Should an entrepreneur consider starting a new business venture in her field of specialization during a pandemic? It might be advisable to consider acquiring an existing business rather than starting a ground-up operation. Let’s dig into it.

In 2021 some businesses will be offered for sale that would not have been available if we had not been faced with an economic slowdown. Current owners/sellers may have pandemic blues. Many long-time business owners may be considering retirement or they may decide they do not want to face future uncertainties. Existing businesses may be available at attractive prices.

In a stable economy a new entrepreneur might not be able to consider the purchase of an existing business because the price of the acquisition would be prohibitive for a start-up with limited capital. Pandemic blues may result in reduced sales prices for existing businesses. I suggest prospective buyers search for local businesses that match their qualifications and experience. The question that you have to address: How do you value a business that is currently losing money?

During an era of economic stability, a seller would provide a prospect with historical tax returns, a current profit and loss statements and a balance sheet. A qualified business broker can guide a seller as to how to price a business using a realistic capitalization rate.  However, in most businesses, 2020 financials would not be consistent with previous years financials. How can a prospective buyer determine the right price for an acquisition when the historical financials are inconsistent and the future is uncertain?

How do you evaluate a purchase?

There are many different ways to evaluate a purchase during a pandemic.  I would recommend that a prospective buyer consider an asset purchase. The review of a current balance sheet, both the assets and liabilities, will provide a capsule of what is owned and what is owed.  A buyer should start by looking only at the assets; cash, receivables, and inventory in order to determine value. The buyer and the seller can agree upon the value of good will as part of the purchase price. Receivables and inventory may have to be adjusted to establish their current value, which may be less or more than book value. The seller should be responsible for all corporate debt which might include PPP and EIDL loans that have been obtained through the SBA in 2020 and 2021. In addition, there may be long term third-party debt. If the existing debt cannot be paid off, the terms of the loan agreement will determine whether the sale is a “go” or a “no go.”

I would advise buyers to prepare a three-year cash flow projection, anticipating a slow economic recovery. It is always best to be conservative when preparing financial projections, but you must also consider who the reader is. The presentation can be adjusted to the reader’s needs. The banker, the investor, or you, the owner, all have different perspectives.

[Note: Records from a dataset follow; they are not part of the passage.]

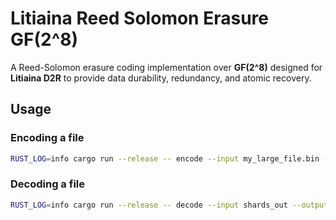 # Litiaina Reed Solomon Erasure GF(2^8)

A Reed-Solomon erasure coding implementation over **GF(2^8)** designed for **Litiaina D2R** to provide data durability, redundancy, and atomic recovery.

## Usage

### Encoding a file

```bash
RUST_LOG=info cargo run --release -- encode --input my_large_file.bin --output shards_out --data-shards 10 --parity-shards 4
```

### Decoding a file

```bash
RUST_LOG=info cargo run --release -- decode --input shards_out --output recovered_file.bin
```

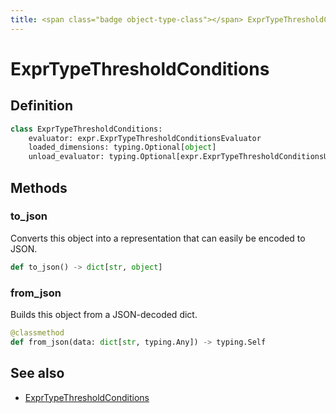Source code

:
 ```yaml
---
title: <span class="badge object-type-class"></span> ExprTypeThresholdConditions
---
```

# <span class="badge object-type-class"></span> ExprTypeThresholdConditions

## Definition

```python
class ExprTypeThresholdConditions:
    evaluator: expr.ExprTypeThresholdConditionsEvaluator
    loaded_dimensions: typing.Optional[object]
    unload_evaluator: typing.Optional[expr.ExprTypeThresholdConditionsUnloadEvaluator]
```
## Methods

### <span class="badge object-method"></span> to_json

Converts this object into a representation that can easily be encoded to JSON.

```python
def to_json() -> dict[str, object]
```

### <span class="badge object-method"></span> from_json

Builds this object from a JSON-decoded dict.

```python
@classmethod
def from_json(data: dict[str, typing.Any]) -> typing.Self
```

## See also

 * <span class="badge builder"></span> [ExprTypeThresholdConditions](./builder-ExprTypeThresholdConditions.md)
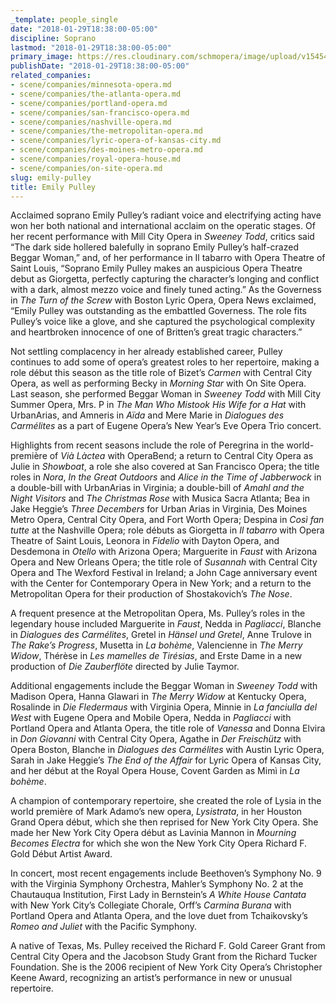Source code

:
 ```yaml
---
_template: people_single
date: "2018-01-29T18:38:00-05:00"
discipline: Soprano
lastmod: "2018-01-29T18:38:00-05:00"
primary_image: https://res.cloudinary.com/schmopera/image/upload/v1545409169/media/webhook-uploads/1517268642349/Pulley.Emily.Headshot.jpg.jpg
publishDate: "2018-01-29T18:38:00-05:00"
related_companies:
- scene/companies/minnesota-opera.md
- scene/companies/the-atlanta-opera.md
- scene/companies/portland-opera.md
- scene/companies/san-francisco-opera.md
- scene/companies/nashville-opera.md
- scene/companies/the-metropolitan-opera.md
- scene/companies/lyric-opera-of-kansas-city.md
- scene/companies/des-moines-metro-opera.md
- scene/companies/royal-opera-house.md
- scene/companies/on-site-opera.md
slug: emily-pulley
title: Emily Pulley
---
```


Acclaimed soprano Emily Pulley’s radiant voice and electrifying acting have won her both national and international acclaim on the operatic stages. Of her recent performance with Mill City Opera in *Sweeney Todd*, critics said “The dark side hollered balefully in soprano Emily Pulley’s half-crazed Beggar Woman,” and, of her performance in Il tabarro with Opera Theatre of Saint Louis, “Soprano Emily Pulley makes an auspicious Opera Theatre debut as Giorgetta, perfectly capturing the character’s longing and conflict with a dark, almost mezzo voice and finely tuned acting.” As the Governess in *The Turn of the Screw* with Boston Lyric Opera, Opera News exclaimed, “Emily Pulley was outstanding as the embattled Governess. The role fits Pulley’s voice like a glove, and she captured the psychological complexity and heartbroken innocence of one of Britten’s great tragic characters.”

Not settling complacency in her already established career, Pulley continues to add some of opera’s greatest roles to her repertoire, making a role début this season as the title role of Bizet’s *Carmen* with Central City Opera, as well as performing Becky in *Morning Star* with On Site Opera. Last season, she performed Beggar Woman in *Sweeney Todd* with Mill City Summer Opera, Mrs. P in *The Man Who Mistook His Wife for a Hat* with UrbanArias, and Amneris in *Aïda* and Mere Marie in *Dialogues des Carmélites* as a part of Eugene Opera’s New Year’s Eve Opera Trio concert.

Highlights from recent seasons include the role of Peregrina in the world-première of *Vià Làctea* with OperaBend; a return to Central City Opera as Julie in *Showboat*, a role she also covered at San Francisco Opera; the title roles in *Nora*, *In the Great Outdoors* and *Alice in the Time of Jabberwock* in a double-bill with UrbanArias in Virginia; a double-bill of *Amahl and the Night Visitors* and *The Christmas Rose* with Musica Sacra Atlanta; Bea in Jake Heggie’s *Three Decembers* for Urban Arias in Virginia, Des Moines Metro Opera, Central City Opera, and Fort Worth Opera; Despina in *Così fan tutte* at the Nashville Opera; role débuts as Giorgetta in *Il tabarro* with Opera Theatre of Saint Louis, Leonora in *Fidelio* with Dayton Opera, and Desdemona in *Otello* with Arizona Opera; Marguerite in *Faust* with Arizona Opera and New Orleans Opera; the title role of *Susannah* with Central City Opera and The Wexford Festival in Ireland; a John Cage anniversary event with the Center for Contemporary Opera in New York; and a return to the Metropolitan Opera for their production of Shostakovich’s *The Nose*.

A frequent presence at the Metropolitan Opera, Ms. Pulley’s roles in the legendary house included Marguerite in *Faust*, Nedda in *Pagliacci*, Blanche in *Dialogues des Carmélites*, Gretel in *Hänsel und Gretel*, Anne Trulove in *The Rake’s Progress*, Musetta in *La bohème*, Valencienne in *The Merry Widow*, Thérèse in *Les mamelles de Tirésias*, and Erste Dame in a new production of *Die Zauberflöte* directed by Julie Taymor.

Additional engagements include the Beggar Woman in *Sweeney Todd* with Madison Opera, Hanna Glawari in *The Merry Widow* at Kentucky Opera, Rosalinde in *Die Fledermaus* with Virginia Opera, Minnie in *La fanciulla del West* with Eugene Opera and Mobile Opera, Nedda in *Pagliacci* with Portland Opera and Atlanta Opera, the title role of *Vanessa* and Donna Elvira in *Don Giovanni* with Central City Opera, Agathe in *Der Freischütz* with Opera Boston, Blanche in *Dialogues des Carmélites* with Austin Lyric Opera, Sarah in Jake Heggie’s *The End of the Affair* for Lyric Opera of Kansas City, and her début at the Royal Opera House, Covent Garden as Mimì in *La bohème*.

A champion of contemporary repertoire, she created the role of Lysia in the world première of Mark Adamo’s new opera, *Lysistrata*, in her Houston Grand Opera début, which she then reprised for New York City Opera. She made her New York City Opera début as Lavinia Mannon in *Mourning Becomes Electra* for which she won the New York City Opera Richard F. Gold Début Artist Award.

In concert, most recent engagements include Beethoven’s Symphony No. 9 with the Virginia Symphony Orchestra, Mahler’s Symphony No. 2 at the Chautauqua Institution, First Lady in Bernstein’s *A White House Cantata* with New York City’s Collegiate Chorale, Orff’s *Carmina Burana* with Portland Opera and Atlanta Opera, and the love duet from Tchaikovsky’s *Romeo and Juliet* with the Pacific Symphony.

A native of Texas, Ms. Pulley received the Richard F. Gold Career Grant from Central City Opera and the Jacobson Study Grant from the Richard Tucker Foundation. She is the 2006 recipient of New York City Opera’s Christopher Keene Award, recognizing an artist’s performance in new or unusual repertoire.
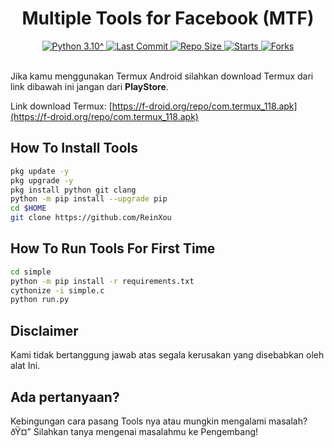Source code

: <h1 align="center"><b>Multiple Tools for Facebook (MTF)</b></h1>

<div align="center">
  <a href="https://github.com/ReinXou">
    <img alt="Python 3.10^" src="https://img.shields.io/badge/Python-3.10^-success.svg"/>
  </a>
  <a href="https://github.com/ReinXou">
    <img alt="Last Commit" src="https://img.shields.io/github/last-commit/ReinXou/simple.svg"/>
  </a>
   <a href="https://github.com/ReinXou">
    <img alt="Repo Size" src="https://img.shields.io/github/repo-size/ReinXou/simple.svg"/>
  </a>
  <a href="https://github.com/ReinXou">
    <img alt="Starts" src="https://img.shields.io/github/stars/ReinXou/simple.svg"/>
  </a>
  <a href="https://github.com/ReinXou">
    <img alt="Forks" src="https://img.shields.io/github/forks/ReinXou/simple.svg"/>
  </a>
</div>
<br>

Jika kamu menggunakan Termux Android silahkan download Termux dari link dibawah ini jangan dari <b>PlayStore</b>.

Link download Termux: [https://f-droid.org/repo/com.termux_118.apk](https://f-droid.org/repo/com.termux_118.apk)

## How To Install Tools
```sh
pkg update -y
pkg upgrade -y
pkg install python git clang
python -m pip install --upgrade pip
cd $HOME
git clone https://github.com/ReinXou
```

## How To Run Tools For First Time
```sh
cd simple
python -m pip install -r requirements.txt
cythonize -i simple.c
python run.py
```

## Disclaimer
Kami tidak bertanggung jawab atas segala kerusakan yang disebabkan oleh alat Ini.

## Ada pertanyaan?
Kebingungan cara pasang Tools nya atau mungkin mengalami masalah? ðŸ¤”
Silahkan tanya mengenai masalahmu ke Pengembang!
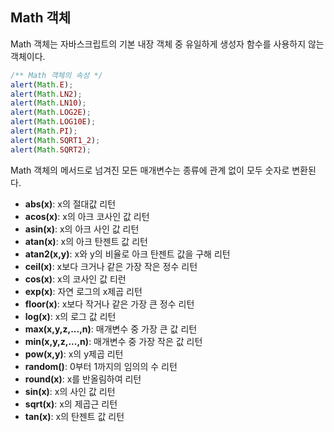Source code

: ## Math 객체

Math 객체는 자바스크립트의 기본 내장 객체 중 유일하게 생성자 함수를 사용하지 않는 객체이다.

```javascript 1.8
/** Math 객체의 속성 */
alert(Math.E);
alert(Math.LN2);
alert(Math.LN10);
alert(Math.LOG2E);
alert(Math.LOG10E);
alert(Math.PI);
alert(Math.SQRT1_2);
alert(Math.SQRT2);
```

Math 객체의 메서드로 넘겨진 모든 매개변수는 종류에 관계 없이 모두 숫자로 변환된다.

- **abs(x)**: x의 절대값 리턴
- **acos(x)**: x의 아크 코사인 값 리턴
- **asin(x)**: x의 아크 사인 값 리턴
- **atan(x)**: x의 아크 탄젠트 값 리턴
- **atan2(x,y)**: x와 y의 비율로 아크 탄젠트 값을 구해 리턴
- **ceil(x)**: x보다 크거나 같은 가장 작은 정수 리턴
- **cos(x)**: x의 코사인 값 티런
- **exp(x)**: 자연 로그의 x제곱 리턴
- **floor(x)**: x보다 작거나 같은 가장 큰 정수 리턴
- **log(x)**: x의 로그 값 리턴
- **max(x,y,z,...,n)**: 매개변수 중 가장 큰 값 리턴
- **min(x,y,z,...,n)**: 매개변수 중 가장 작은 값 리턴
- **pow(x,y)**: x의 y제곱 리턴
- **random()**: 0부터 1까지의 임의의 수 리턴
- **round(x)**: x를 반올림하여 리턴
- **sin(x)**: x의 사인 값 리턴
- **sqrt(x)**: x의 제곱근 리턴
- **tan(x)**: x의 탄젠트 값 리턴
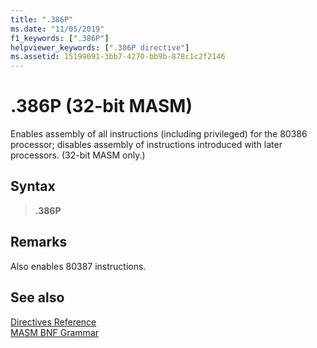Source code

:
 ```yaml
---
title: ".386P"
ms.date: "11/05/2019"
f1_keywords: [".386P"]
helpviewer_keywords: [".386P directive"]
ms.assetid: 15199091-3bb7-4270-bb9b-878c1c2f2146
---
```

# .386P (32-bit MASM)

Enables assembly of all instructions (including privileged) for the 80386 processor; disables assembly of instructions introduced with later processors. (32-bit MASM only.)

## Syntax

> **.386P**

## Remarks

Also enables 80387 instructions.

## See also

[Directives Reference](directives-reference.md)\
[MASM BNF Grammar](masm-bnf-grammar.md)

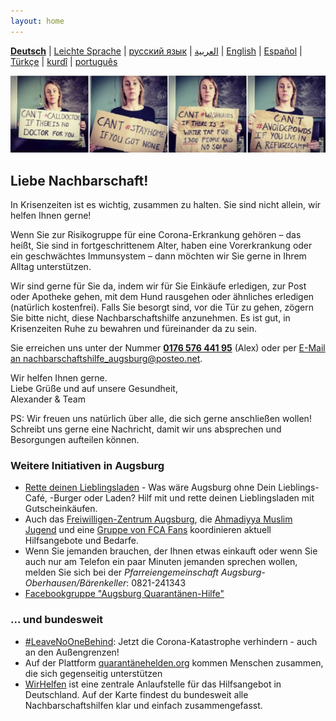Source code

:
 ```yaml
---
layout: home
---
```


[**Deutsch**](/) \| 
[Leichte Sprache](/leichte-sprache) \| 
[русский язык](/ru) \|
[العربية](/ar) \| 
[English](/en) \| 
[Español](/es) \| 
[Türkçe](/tr) \| 
[kurdî](/ku) \| 
[português](/pt)   

![](/img/soli.jpg)

## Liebe Nachbarschaft!

In Krisenzeiten ist es wichtig, zusammen zu halten. Sie sind nicht allein, wir helfen Ihnen gerne!

Wenn Sie zur Risikogruppe für eine Corona-Erkrankung gehören – das heißt, Sie sind in fortgeschrittenem Alter, haben eine Vorerkrankung oder ein geschwächtes Immunsystem – dann möchten wir Sie gerne in Ihrem Alltag unterstützen.

Wir sind gerne für Sie da, indem wir für Sie Einkäufe erledigen, zur Post oder Apotheke gehen, mit dem Hund rausgehen oder ähnliches erledigen (natürlich kostenfrei). Falls Sie besorgt sind, vor die Tür zu gehen, zögern Sie bitte nicht, diese Nachbarschaftshilfe anzunehmen. Es ist gut, in Krisenzeiten Ruhe zu bewahren und füreinander da zu sein.

Sie erreichen uns unter der Nummer **[0176 576 441 95](tel:+4917657644195)** (Alex) oder per [E-Mail an nachbarschaftshilfe_augsburg@posteo.net](mailto:nachbarschaftshilfe_augsburg@posteo.net).

Wir helfen Ihnen gerne.  
Liebe Grüße und auf unsere Gesundheit,  
Alexander & Team

PS: Wir freuen uns natürlich über alle, die sich gerne anschließen wollen! Schreibt uns gerne eine Nachricht, damit wir uns absprechen und Besorgungen aufteilen können.

### Weitere Initiativen in Augsburg
- [Rette deinen Lieblingsladen](https://www.rette-deinen-lieblingsladen.de/) - Was wäre Augsburg ohne Dein Lieblings-Café, -Burger oder Laden? Hilf mit und rette deinen Lieblingsladen mit Gutscheinkäufen.
- Auch das [Freiwilligen-Zentrum Augsburg](https://www.freiwilligen-zentrum-augsburg.de/), die [Ahmadiyya Muslim Jugend](/img/ahmadiyaa_flyer.jpg) und eine [Gruppe von FCA Fans](https://ubt-augsburg.de/2020/03/17/augsburg-und-schwaben-haelt-zusammen/) koordinieren aktuell Hilfsangebote und Bedarfe.
- Wenn Sie jemanden brauchen, der Ihnen etwas einkauft oder wenn Sie auch nur am Telefon ein paar Minuten jemanden sprechen wollen,  melden Sie sich bei der *Pfarreiengemeinschaft Augsburg-Oberhausen/Bärenkeller*:  0821-241343
- [Facebookgruppe "Augsburg Quarantänen-Hilfe"](https://www.facebook.com/groups/205611197322088/)

### ... und bundesweit
- [#LeaveNoOneBehind](https://www.change.org/p/leavenoonebehind-jetzt-die-corona-katastrophe-verhindern-auch-an-den-au%C3%9Fengrenzen): Jetzt die Corona-Katastrophe verhindern - auch an den Außengrenzen!
- Auf der Plattform [quarantänehelden.org](https://www.quarantaenehelden.org/) kommen Menschen zusammen, die sich gegenseitig unterstützen
- [WirHelfen](https://wirhelfen.eu/) ist eine zentrale Anlaufstelle für das Hilfsangebot in Deutschland. Auf der Karte findest du bundesweit alle Nachbarschaftshilfen klar und einfach zusammengefasst.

Every acquisition requires the following due diligence:

A review of the existing leases: Are the terms of the lease in line with current rental rates?  Most landlords do not want to lose tenants in 2021. There may be an opportunity to renegotiate lease rate and terms.

A meeting with existing employees: Will retaining them be helpful or harmful to the business?

An investigation of available financing: Many lenders are offering below market rates to buyers of existing businesses. The SBA loan programs offer loans as high as 90% of the purchase price. A borrower must have a good FICO credit score to be eligible for the SBA loans.

A review of all obligatory contracts: Insurance; installment loans; employment agreements

Good luck and stay tuned!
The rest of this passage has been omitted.